After I've asked somebody to label all of this data, what next? How can we capitalize on this knowledge and the time that they put into this, so that the next time they get in new data, they don't have to label it? Well, you can use the output from this labeling, so after the users pleased with that output to train a prediction algorithm. You can train the model, create the model.
The model that I like to use is called label spreading, available on scikit-learn. You can use this to predict labels on new data. What this model does is maybe in this case, it's learned what four different types of labels look like. So, leakage, fail to start on demand, fail to close on demand, structural deficiency-- Okay.
We start to see leakage, it's a very good chance that it is this label if it has the words leakage or leak in it. You see that, that they assigned a probability of 99 or 96%. Then, you have “fail to close on demand”. It's pretty high probability it's “fail to close on demand”, if it says, didn't close. You can use these probabilities to increase the reliability. You don't want to just send the model and have it go rogue, and start predicting things, and maybe it's predicting the wrong things, because you're starting to see new failure modes.

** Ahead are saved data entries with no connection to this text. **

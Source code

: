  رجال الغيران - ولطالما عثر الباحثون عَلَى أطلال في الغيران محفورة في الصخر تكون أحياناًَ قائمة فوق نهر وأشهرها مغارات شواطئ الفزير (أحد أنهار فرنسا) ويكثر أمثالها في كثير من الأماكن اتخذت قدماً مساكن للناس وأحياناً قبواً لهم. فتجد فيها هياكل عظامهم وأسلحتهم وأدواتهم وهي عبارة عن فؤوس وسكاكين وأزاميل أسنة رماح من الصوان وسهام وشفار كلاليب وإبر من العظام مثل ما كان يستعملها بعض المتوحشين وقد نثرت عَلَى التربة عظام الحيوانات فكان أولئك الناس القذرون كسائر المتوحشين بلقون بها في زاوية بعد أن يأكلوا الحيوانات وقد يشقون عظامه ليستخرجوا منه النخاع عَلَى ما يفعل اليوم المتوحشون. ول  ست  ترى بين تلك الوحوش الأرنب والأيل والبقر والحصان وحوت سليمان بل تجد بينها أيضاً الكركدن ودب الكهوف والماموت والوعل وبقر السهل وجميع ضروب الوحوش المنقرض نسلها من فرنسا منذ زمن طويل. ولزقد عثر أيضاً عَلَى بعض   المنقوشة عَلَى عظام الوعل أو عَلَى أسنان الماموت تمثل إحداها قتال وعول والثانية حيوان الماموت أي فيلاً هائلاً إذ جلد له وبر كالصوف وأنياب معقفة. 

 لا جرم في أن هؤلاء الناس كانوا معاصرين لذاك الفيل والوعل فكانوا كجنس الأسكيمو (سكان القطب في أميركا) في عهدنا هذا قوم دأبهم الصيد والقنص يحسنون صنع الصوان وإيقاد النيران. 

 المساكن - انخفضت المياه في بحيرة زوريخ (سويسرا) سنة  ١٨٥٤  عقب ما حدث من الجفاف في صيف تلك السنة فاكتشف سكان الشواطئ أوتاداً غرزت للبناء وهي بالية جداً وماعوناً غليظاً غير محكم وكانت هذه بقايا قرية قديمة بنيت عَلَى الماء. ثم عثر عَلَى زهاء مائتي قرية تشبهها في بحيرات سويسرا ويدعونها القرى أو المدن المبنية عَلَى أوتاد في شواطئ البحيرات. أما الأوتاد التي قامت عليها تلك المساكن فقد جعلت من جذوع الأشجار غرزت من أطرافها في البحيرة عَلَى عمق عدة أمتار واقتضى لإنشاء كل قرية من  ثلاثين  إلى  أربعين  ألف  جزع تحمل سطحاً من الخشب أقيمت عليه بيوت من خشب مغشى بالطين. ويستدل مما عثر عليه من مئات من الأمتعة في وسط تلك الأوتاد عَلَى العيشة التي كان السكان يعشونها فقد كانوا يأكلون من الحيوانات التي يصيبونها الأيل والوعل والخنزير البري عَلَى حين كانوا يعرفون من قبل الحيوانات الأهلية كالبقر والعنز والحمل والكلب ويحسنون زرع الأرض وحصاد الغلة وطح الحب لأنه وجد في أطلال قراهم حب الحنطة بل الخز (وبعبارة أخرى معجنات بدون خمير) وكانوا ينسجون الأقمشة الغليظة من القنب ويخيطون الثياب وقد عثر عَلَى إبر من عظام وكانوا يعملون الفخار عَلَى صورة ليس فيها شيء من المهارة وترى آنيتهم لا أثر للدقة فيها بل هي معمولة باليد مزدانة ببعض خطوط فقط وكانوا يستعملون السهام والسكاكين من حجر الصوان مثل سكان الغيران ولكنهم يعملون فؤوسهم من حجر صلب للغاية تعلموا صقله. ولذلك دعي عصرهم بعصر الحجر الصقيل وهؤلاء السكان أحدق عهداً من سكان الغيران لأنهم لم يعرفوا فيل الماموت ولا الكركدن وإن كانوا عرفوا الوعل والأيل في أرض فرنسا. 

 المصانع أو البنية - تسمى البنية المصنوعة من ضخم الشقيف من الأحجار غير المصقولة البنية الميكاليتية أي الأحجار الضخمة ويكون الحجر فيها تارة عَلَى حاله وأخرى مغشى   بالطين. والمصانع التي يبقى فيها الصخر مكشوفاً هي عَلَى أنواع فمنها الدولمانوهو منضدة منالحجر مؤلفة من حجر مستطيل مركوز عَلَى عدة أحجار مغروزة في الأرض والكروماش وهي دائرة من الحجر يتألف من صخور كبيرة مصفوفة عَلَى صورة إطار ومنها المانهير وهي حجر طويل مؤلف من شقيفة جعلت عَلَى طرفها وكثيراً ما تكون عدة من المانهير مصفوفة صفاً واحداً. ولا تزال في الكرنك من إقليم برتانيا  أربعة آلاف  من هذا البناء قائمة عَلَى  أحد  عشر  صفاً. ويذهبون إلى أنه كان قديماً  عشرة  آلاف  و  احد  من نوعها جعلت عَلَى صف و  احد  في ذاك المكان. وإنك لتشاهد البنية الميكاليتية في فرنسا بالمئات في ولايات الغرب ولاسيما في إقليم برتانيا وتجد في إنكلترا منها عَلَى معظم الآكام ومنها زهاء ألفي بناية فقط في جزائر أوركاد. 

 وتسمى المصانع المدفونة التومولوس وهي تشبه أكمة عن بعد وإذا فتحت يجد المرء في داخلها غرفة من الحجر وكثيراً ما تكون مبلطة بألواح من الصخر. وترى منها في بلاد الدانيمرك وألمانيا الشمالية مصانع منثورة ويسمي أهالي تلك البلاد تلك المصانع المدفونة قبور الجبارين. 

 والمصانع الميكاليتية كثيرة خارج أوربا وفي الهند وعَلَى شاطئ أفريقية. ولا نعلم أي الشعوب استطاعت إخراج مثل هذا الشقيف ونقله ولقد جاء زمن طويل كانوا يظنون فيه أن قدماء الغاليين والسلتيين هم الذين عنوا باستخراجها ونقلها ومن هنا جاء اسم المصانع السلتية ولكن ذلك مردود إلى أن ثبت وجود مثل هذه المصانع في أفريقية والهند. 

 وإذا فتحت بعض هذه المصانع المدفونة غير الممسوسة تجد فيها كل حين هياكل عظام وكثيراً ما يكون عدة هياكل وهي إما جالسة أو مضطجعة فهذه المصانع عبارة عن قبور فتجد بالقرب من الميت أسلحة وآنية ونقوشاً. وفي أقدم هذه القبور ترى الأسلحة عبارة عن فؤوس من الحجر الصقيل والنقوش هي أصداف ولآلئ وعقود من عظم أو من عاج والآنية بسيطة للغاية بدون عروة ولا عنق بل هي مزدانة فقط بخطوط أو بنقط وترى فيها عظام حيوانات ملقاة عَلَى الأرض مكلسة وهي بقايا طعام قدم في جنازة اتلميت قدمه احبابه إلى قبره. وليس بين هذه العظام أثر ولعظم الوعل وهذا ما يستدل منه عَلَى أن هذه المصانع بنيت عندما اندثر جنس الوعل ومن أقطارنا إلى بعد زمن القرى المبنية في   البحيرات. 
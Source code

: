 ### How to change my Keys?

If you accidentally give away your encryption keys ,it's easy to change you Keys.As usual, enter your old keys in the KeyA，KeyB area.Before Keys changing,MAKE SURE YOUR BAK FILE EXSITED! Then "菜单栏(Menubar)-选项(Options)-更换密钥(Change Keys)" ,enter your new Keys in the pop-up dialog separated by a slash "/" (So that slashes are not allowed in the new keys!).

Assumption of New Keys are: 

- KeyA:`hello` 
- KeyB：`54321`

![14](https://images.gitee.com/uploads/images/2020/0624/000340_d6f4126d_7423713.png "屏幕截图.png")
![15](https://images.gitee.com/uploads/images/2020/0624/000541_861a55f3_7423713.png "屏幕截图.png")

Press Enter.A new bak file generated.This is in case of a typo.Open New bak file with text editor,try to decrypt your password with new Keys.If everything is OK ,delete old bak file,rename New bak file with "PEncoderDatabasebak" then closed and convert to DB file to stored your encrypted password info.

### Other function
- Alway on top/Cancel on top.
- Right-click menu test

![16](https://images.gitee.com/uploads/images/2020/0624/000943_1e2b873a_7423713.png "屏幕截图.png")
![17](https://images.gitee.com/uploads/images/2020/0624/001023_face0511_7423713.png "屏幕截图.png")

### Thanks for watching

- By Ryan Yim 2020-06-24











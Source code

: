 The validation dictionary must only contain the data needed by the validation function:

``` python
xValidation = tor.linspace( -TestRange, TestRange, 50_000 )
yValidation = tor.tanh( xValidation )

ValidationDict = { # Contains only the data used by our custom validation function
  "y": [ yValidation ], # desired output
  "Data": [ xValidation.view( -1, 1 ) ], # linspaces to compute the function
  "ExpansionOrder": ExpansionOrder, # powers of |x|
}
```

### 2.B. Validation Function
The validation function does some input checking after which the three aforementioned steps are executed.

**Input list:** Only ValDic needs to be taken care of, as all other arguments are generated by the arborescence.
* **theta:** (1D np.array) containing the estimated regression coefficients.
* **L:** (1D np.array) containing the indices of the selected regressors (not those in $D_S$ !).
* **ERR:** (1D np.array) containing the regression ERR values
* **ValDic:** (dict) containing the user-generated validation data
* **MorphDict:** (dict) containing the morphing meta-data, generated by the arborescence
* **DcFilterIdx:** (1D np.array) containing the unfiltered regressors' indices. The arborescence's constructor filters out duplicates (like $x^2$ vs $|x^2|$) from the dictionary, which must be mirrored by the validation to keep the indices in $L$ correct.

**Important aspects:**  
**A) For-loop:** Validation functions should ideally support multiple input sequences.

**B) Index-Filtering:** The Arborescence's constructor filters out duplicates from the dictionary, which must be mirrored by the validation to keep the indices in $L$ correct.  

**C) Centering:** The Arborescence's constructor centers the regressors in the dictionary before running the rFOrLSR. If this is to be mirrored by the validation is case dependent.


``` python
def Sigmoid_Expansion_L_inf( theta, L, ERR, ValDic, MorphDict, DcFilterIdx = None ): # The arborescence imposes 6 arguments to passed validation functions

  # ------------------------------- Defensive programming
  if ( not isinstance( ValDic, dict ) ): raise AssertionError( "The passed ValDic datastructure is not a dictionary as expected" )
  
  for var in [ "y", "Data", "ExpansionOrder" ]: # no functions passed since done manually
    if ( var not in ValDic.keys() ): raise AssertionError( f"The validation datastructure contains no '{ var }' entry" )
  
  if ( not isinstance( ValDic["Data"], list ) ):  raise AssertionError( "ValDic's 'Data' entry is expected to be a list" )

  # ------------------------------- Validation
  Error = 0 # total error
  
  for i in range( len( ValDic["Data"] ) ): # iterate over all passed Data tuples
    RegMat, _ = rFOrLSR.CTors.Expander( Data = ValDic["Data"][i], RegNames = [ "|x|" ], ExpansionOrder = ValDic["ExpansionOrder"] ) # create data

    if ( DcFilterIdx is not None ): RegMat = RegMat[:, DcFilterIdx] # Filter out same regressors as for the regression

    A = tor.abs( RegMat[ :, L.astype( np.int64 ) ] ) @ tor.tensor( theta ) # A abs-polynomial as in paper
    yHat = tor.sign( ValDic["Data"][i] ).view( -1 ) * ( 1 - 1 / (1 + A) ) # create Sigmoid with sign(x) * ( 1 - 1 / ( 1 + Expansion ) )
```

I've seen that incorrectly labeled data tends to have a lower distribution of probabilities and that's probably just because it's new words and new terms. You can make a cut on probability and you can incorporate this into your model deployment. Let's imagine we've already done this batch training, we've created a model and now we're streaming in new data So, the model is going to predict a label for the new data with an associated probability. If it is a high probability, like over 90%, 95%, you can decide the threshold that you're pretty confident that the label is correct, and you can just route this back to the database with the label.
Then anything else, that's a low probability, if it's below 90%, you can include the human in the loop and ask their opinion and you can do this in a batch fashion. Maybe once a day, once a week, ask them to look at all of the notifications that were a relatively low probability and ask them to either verify the label that the model gave or change it. Once the user has done that, you can filter back in those results and then retrain the model. Eventually the model, you hope will be smart enough to do it on its own.